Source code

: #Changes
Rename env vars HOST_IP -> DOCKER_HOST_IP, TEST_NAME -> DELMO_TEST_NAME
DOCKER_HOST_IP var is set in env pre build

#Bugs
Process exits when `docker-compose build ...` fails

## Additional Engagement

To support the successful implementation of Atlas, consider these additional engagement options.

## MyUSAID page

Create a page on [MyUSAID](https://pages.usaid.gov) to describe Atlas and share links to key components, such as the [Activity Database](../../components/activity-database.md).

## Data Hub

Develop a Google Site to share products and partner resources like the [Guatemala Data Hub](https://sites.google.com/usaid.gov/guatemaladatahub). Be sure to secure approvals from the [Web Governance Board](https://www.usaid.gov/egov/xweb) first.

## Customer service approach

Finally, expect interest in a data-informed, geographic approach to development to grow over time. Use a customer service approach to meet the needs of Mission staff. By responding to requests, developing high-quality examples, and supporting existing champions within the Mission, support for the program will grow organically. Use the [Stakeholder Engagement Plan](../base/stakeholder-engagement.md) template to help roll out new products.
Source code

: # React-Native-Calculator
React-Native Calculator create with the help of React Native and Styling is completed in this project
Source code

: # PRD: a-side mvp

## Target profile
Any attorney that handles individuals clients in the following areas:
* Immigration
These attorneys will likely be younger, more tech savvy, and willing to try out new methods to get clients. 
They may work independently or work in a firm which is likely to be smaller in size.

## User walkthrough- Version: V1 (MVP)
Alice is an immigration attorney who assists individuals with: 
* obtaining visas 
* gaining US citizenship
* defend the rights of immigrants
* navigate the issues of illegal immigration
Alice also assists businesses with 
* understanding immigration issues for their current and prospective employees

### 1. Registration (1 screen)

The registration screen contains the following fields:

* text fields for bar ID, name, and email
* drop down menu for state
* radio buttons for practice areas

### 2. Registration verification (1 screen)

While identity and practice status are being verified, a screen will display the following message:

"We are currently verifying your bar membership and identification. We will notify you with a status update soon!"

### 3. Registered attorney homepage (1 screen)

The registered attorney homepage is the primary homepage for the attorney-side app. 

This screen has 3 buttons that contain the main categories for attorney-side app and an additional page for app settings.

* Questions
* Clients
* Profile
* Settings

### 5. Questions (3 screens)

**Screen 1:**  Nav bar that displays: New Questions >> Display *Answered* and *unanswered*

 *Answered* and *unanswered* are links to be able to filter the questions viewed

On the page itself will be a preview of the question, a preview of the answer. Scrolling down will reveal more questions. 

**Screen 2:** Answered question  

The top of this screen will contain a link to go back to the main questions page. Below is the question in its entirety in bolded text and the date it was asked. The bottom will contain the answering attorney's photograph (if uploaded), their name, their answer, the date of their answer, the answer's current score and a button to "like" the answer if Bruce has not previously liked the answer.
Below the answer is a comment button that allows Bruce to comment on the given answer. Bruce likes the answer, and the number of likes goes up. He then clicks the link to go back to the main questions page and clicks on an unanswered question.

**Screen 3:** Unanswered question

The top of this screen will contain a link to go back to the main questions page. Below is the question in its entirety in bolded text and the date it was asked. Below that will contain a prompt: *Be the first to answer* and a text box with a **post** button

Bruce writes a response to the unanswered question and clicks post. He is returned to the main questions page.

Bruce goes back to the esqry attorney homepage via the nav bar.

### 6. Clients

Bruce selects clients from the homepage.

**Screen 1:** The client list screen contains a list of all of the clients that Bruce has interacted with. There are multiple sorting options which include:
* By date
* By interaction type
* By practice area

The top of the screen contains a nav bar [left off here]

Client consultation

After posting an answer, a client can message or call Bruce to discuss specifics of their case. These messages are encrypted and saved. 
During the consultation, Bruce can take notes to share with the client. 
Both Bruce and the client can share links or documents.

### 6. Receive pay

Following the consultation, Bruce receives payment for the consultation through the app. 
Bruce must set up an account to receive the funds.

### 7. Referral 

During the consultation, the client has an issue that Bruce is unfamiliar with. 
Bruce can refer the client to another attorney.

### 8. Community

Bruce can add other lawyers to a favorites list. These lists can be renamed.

##########

Aim of the task: Would you print exactly and only the lines of the material above that run from the line with "Bruce goes back" through the line with "Bruce selects clients from the homepage.", both included?

Solution to the exercise:
Bruce goes back to the esqry attorney homepage via the nav bar.

### 6. Clients

Bruce selects clients from the homepage.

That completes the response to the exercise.